Top of TASK DATA

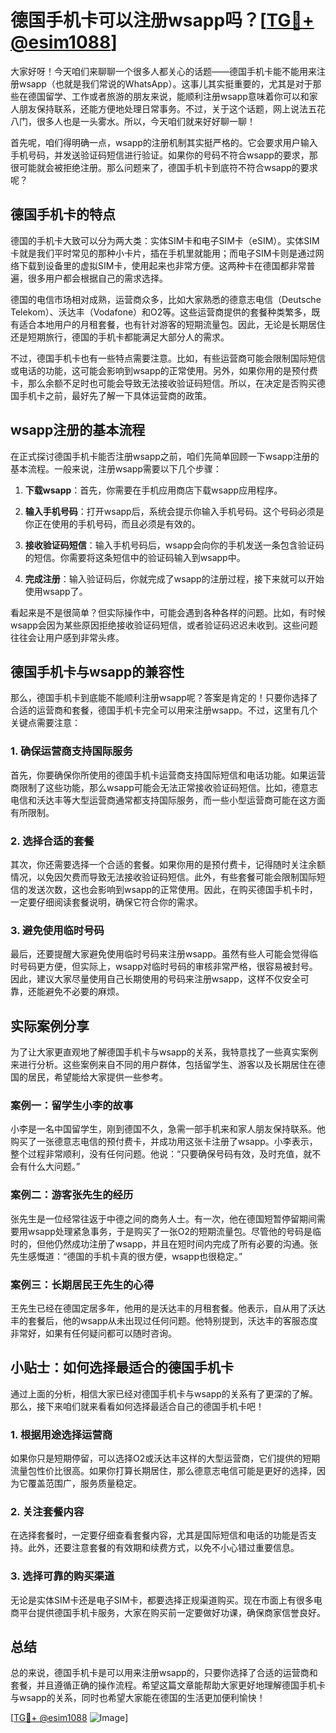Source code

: # 德国手机卡可以注册wsapp吗？[[TG💪+ @esim1088](https://t.me/s/esim1088)]

大家好呀！今天咱们来聊聊一个很多人都关心的话题——德国手机卡能不能用来注册wsapp（也就是我们常说的WhatsApp）。这事儿其实挺重要的，尤其是对于那些在德国留学、工作或者旅游的朋友来说，能顺利注册wsapp意味着你可以和家人朋友保持联系，还能方便地处理日常事务。不过，关于这个话题，网上说法五花八门，很多人也是一头雾水。所以，今天咱们就来好好聊一聊！

首先呢，咱们得明确一点，wsapp的注册机制其实挺严格的。它会要求用户输入手机号码，并发送验证码短信进行验证。如果你的号码不符合wsapp的要求，那很可能就会被拒绝注册。那么问题来了，德国手机卡到底符不符合wsapp的要求呢？

## 德国手机卡的特点

德国的手机卡大致可以分为两大类：实体SIM卡和电子SIM卡（eSIM）。实体SIM卡就是我们平时常见的那种小卡片，插在手机里就能用；而电子SIM卡则是通过网络下载到设备里的虚拟SIM卡，使用起来也非常方便。这两种卡在德国都非常普遍，很多用户都会根据自己的需求选择。

德国的电信市场相对成熟，运营商众多，比如大家熟悉的德意志电信（Deutsche Telekom）、沃达丰（Vodafone）和O2等。这些运营商提供的套餐种类繁多，既有适合本地用户的月租套餐，也有针对游客的短期流量包。因此，无论是长期居住还是短期旅行，德国的手机卡都能满足大部分人的需求。

不过，德国手机卡也有一些特点需要注意。比如，有些运营商可能会限制国际短信或电话的功能，这可能会影响到wsapp的正常使用。另外，如果你用的是预付费卡，那么余额不足时也可能会导致无法接收验证码短信。所以，在决定是否购买德国手机卡之前，最好先了解一下具体运营商的政策。

## wsapp注册的基本流程

在正式探讨德国手机卡能否注册wsapp之前，咱们先简单回顾一下wsapp注册的基本流程。一般来说，注册wsapp需要以下几个步骤：

1. **下载wsapp**：首先，你需要在手机应用商店下载wsapp应用程序。
   
2. **输入手机号码**：打开wsapp后，系统会提示你输入手机号码。这个号码必须是你正在使用的手机号码，而且必须是有效的。

3. **接收验证码短信**：输入手机号码后，wsapp会向你的手机发送一条包含验证码的短信。你需要将这条短信中的验证码输入到wsapp中。

4. **完成注册**：输入验证码后，你就完成了wsapp的注册过程，接下来就可以开始使用wsapp了。

看起来是不是很简单？但实际操作中，可能会遇到各种各样的问题。比如，有时候wsapp会因为某些原因拒绝接收验证码短信，或者验证码迟迟未收到。这些问题往往会让用户感到非常头疼。

## 德国手机卡与wsapp的兼容性

那么，德国手机卡到底能不能顺利注册wsapp呢？答案是肯定的！只要你选择了合适的运营商和套餐，德国手机卡完全可以用来注册wsapp。不过，这里有几个关键点需要注意：

### 1. 确保运营商支持国际服务

首先，你要确保你所使用的德国手机卡运营商支持国际短信和电话功能。如果运营商限制了这些功能，那么wsapp可能会无法正常接收验证码短信。比如，德意志电信和沃达丰等大型运营商通常都支持国际服务，而一些小型运营商可能在这方面有所限制。

### 2. 选择合适的套餐

其次，你还需要选择一个合适的套餐。如果你用的是预付费卡，记得随时关注余额情况，以免因欠费而导致无法接收验证码短信。此外，有些套餐可能会限制国际短信的发送次数，这也会影响到wsapp的正常使用。因此，在购买德国手机卡时，一定要仔细阅读套餐说明，确保它符合你的需求。

### 3. 避免使用临时号码

最后，还要提醒大家避免使用临时号码来注册wsapp。虽然有些人可能会觉得临时号码更方便，但实际上，wsapp对临时号码的审核非常严格，很容易被封号。因此，建议大家尽量使用自己长期使用的号码来注册wsapp，这样不仅安全可靠，还能避免不必要的麻烦。

## 实际案例分享

为了让大家更直观地了解德国手机卡与wsapp的关系，我特意找了一些真实案例来进行分析。这些案例来自不同的用户群体，包括留学生、游客以及长期居住在德国的居民，希望能给大家提供一些参考。

### 案例一：留学生小李的故事

小李是一名中国留学生，刚到德国不久，急需一部手机来和家人朋友保持联系。他购买了一张德意志电信的预付费卡，并成功用这张卡注册了wsapp。小李表示，整个过程非常顺利，没有任何问题。他说：“只要确保号码有效，及时充值，就不会有什么大问题。”

### 案例二：游客张先生的经历

张先生是一位经常往返于中德之间的商务人士。有一次，他在德国短暂停留期间需要用wsapp处理紧急事务，于是购买了一张O2的短期流量包。尽管他的号码是临时的，但他仍然成功注册了wsapp，并且在短时间内完成了所有必要的沟通。张先生感慨道：“德国的手机卡真的很方便，wsapp也很稳定。”

### 案例三：长期居民王先生的心得

王先生已经在德国定居多年，他用的是沃达丰的月租套餐。他表示，自从用了沃达丰的套餐后，他的wsapp从未出现过任何问题。他特别提到，沃达丰的客服态度非常好，如果有任何疑问都可以随时咨询。

## 小贴士：如何选择最适合的德国手机卡

通过上面的分析，相信大家已经对德国手机卡与wsapp的关系有了更深的了解。那么，接下来咱们就来看看如何选择最适合自己的德国手机卡吧！

### 1. 根据用途选择运营商

如果你只是短期停留，可以选择O2或沃达丰这样的大型运营商，它们提供的短期流量包性价比很高。如果你打算长期居住，那么德意志电信可能是更好的选择，因为它覆盖范围广，服务质量稳定。

### 2. 关注套餐内容

在选择套餐时，一定要仔细查看套餐内容，尤其是国际短信和电话的功能是否支持。此外，还要注意套餐的有效期和续费方式，以免不小心错过重要信息。

### 3. 选择可靠的购买渠道

无论是实体SIM卡还是电子SIM卡，都要选择正规渠道购买。现在市面上有很多电商平台提供德国手机卡服务，大家在购买前一定要做好功课，确保商家信誉良好。

## 总结

总的来说，德国手机卡是可以用来注册wsapp的，只要你选择了合适的运营商和套餐，并且遵循正确的操作流程。希望这篇文章能帮助大家更好地理解德国手机卡与wsapp的关系，同时也希望大家能在德国的生活更加便利愉快！

[[TG💪+ @esim1088](https://t.me/s/esim1088) ![Image](https://i.postimg.cc/4NQfJmqS/Snipaste-2025-05-13-00-14-12.png)]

Bottom of TASK DATA

* **EXERCISE GOAL**
Repeat all the data as it stands, dropping any images it holds.

* **RESULT OF THE TASK**
Source code

: # 德国手机卡可以注册wsapp吗？[[TG💪+ @esim1088](https://t.me/s/esim1088)]

大家好呀！今天咱们来聊聊一个很多人都关心的话题——德国手机卡能不能用来注册wsapp（也就是我们常说的WhatsApp）。这事儿其实挺重要的，尤其是对于那些在德国留学、工作或者旅游的朋友来说，能顺利注册wsapp意味着你可以和家人朋友保持联系，还能方便地处理日常事务。不过，关于这个话题，网上说法五花八门，很多人也是一头雾水。所以，今天咱们就来好好聊一聊！

首先呢，咱们得明确一点，wsapp的注册机制其实挺严格的。它会要求用户输入手机号码，并发送验证码短信进行验证。如果你的号码不符合wsapp的要求，那很可能就会被拒绝注册。那么问题来了，德国手机卡到底符不符合wsapp的要求呢？

## 德国手机卡的特点

德国的手机卡大致可以分为两大类：实体SIM卡和电子SIM卡（eSIM）。实体SIM卡就是我们平时常见的那种小卡片，插在手机里就能用；而电子SIM卡则是通过网络下载到设备里的虚拟SIM卡，使用起来也非常方便。这两种卡在德国都非常普遍，很多用户都会根据自己的需求选择。

德国的电信市场相对成熟，运营商众多，比如大家熟悉的德意志电信（Deutsche Telekom）、沃达丰（Vodafone）和O2等。这些运营商提供的套餐种类繁多，既有适合本地用户的月租套餐，也有针对游客的短期流量包。因此，无论是长期居住还是短期旅行，德国的手机卡都能满足大部分人的需求。

不过，德国手机卡也有一些特点需要注意。比如，有些运营商可能会限制国际短信或电话的功能，这可能会影响到wsapp的正常使用。另外，如果你用的是预付费卡，那么余额不足时也可能会导致无法接收验证码短信。所以，在决定是否购买德国手机卡之前，最好先了解一下具体运营商的政策。

## wsapp注册的基本流程

在正式探讨德国手机卡能否注册wsapp之前，咱们先简单回顾一下wsapp注册的基本流程。一般来说，注册wsapp需要以下几个步骤：

1. **下载wsapp**：首先，你需要在手机应用商店下载wsapp应用程序。
   
2. **输入手机号码**：打开wsapp后，系统会提示你输入手机号码。这个号码必须是你正在使用的手机号码，而且必须是有效的。

3. **接收验证码短信**：输入手机号码后，wsapp会向你的手机发送一条包含验证码的短信。你需要将这条短信中的验证码输入到wsapp中。

4. **完成注册**：输入验证码后，你就完成了wsapp的注册过程，接下来就可以开始使用wsapp了。

看起来是不是很简单？但实际操作中，可能会遇到各种各样的问题。比如，有时候wsapp会因为某些原因拒绝接收验证码短信，或者验证码迟迟未收到。这些问题往往会让用户感到非常头疼。

## 德国手机卡与wsapp的兼容性

那么，德国手机卡到底能不能顺利注册wsapp呢？答案是肯定的！只要你选择了合适的运营商和套餐，德国手机卡完全可以用来注册wsapp。不过，这里有几个关键点需要注意：

### 1. 确保运营商支持国际服务

首先，你要确保你所使用的德国手机卡运营商支持国际短信和电话功能。如果运营商限制了这些功能，那么wsapp可能会无法正常接收验证码短信。比如，德意志电信和沃达丰等大型运营商通常都支持国际服务，而一些小型运营商可能在这方面有所限制。

### 2. 选择合适的套餐

其次，你还需要选择一个合适的套餐。如果你用的是预付费卡，记得随时关注余额情况，以免因欠费而导致无法接收验证码短信。此外，有些套餐可能会限制国际短信的发送次数，这也会影响到wsapp的正常使用。因此，在购买德国手机卡时，一定要仔细阅读套餐说明，确保它符合你的需求。

### 3. 避免使用临时号码

最后，还要提醒大家避免使用临时号码来注册wsapp。虽然有些人可能会觉得临时号码更方便，但实际上，wsapp对临时号码的审核非常严格，很容易被封号。因此，建议大家尽量使用自己长期使用的号码来注册wsapp，这样不仅安全可靠，还能避免不必要的麻烦。

## 实际案例分享

为了让大家更直观地了解德国手机卡与wsapp的关系，我特意找了一些真实案例来进行分析。这些案例来自不同的用户群体，包括留学生、游客以及长期居住在德国的居民，希望能给大家提供一些参考。

### 案例一：留学生小李的故事

小李是一名中国留学生，刚到德国不久，急需一部手机来和家人朋友保持联系。他购买了一张德意志电信的预付费卡，并成功用这张卡注册了wsapp。小李表示，整个过程非常顺利，没有任何问题。他说：“只要确保号码有效，及时充值，就不会有什么大问题。”

### 案例二：游客张先生的经历

张先生是一位经常往返于中德之间的商务人士。有一次，他在德国短暂停留期间需要用wsapp处理紧急事务，于是购买了一张O2的短期流量包。尽管他的号码是临时的，但他仍然成功注册了wsapp，并且在短时间内完成了所有必要的沟通。张先生感慨道：“德国的手机卡真的很方便，wsapp也很稳定。”

### 案例三：长期居民王先生的心得

王先生已经在德国定居多年，他用的是沃达丰的月租套餐。他表示，自从用了沃达丰的套餐后，他的wsapp从未出现过任何问题。他特别提到，沃达丰的客服态度非常好，如果有任何疑问都可以随时咨询。

## 小贴士：如何选择最适合的德国手机卡

通过上面的分析，相信大家已经对德国手机卡与wsapp的关系有了更深的了解。那么，接下来咱们就来看看如何选择最适合自己的德国手机卡吧！

### 1. 根据用途选择运营商

如果你只是短期停留，可以选择O2或沃达丰这样的大型运营商，它们提供的短期流量包性价比很高。如果你打算长期居住，那么德意志电信可能是更好的选择，因为它覆盖范围广，服务质量稳定。

### 2. 关注套餐内容

在选择套餐时，一定要仔细查看套餐内容，尤其是国际短信和电话的功能是否支持。此外，还要注意套餐的有效期和续费方式，以免不小心错过重要信息。

### 3. 选择可靠的购买渠道

无论是实体SIM卡还是电子SIM卡，都要选择正规渠道购买。现在市面上有很多电商平台提供德国手机卡服务，大家在购买前一定要做好功课，确保商家信誉良好。

## 总结

总的来说，德国手机卡是可以用来注册wsapp的，只要你选择了合适的运营商和套餐，并且遵循正确的操作流程。希望这篇文章能帮助大家更好地理解德国手机卡与wsapp的关系，同时也希望大家能在德国的生活更加便利愉快！

[[TG💪+ @esim1088](https://t.me/s/esim1088) ![Image](https://i.postimg.cc/4NQfJmqS/Snipaste-2025-05-13-00-14-12.png)]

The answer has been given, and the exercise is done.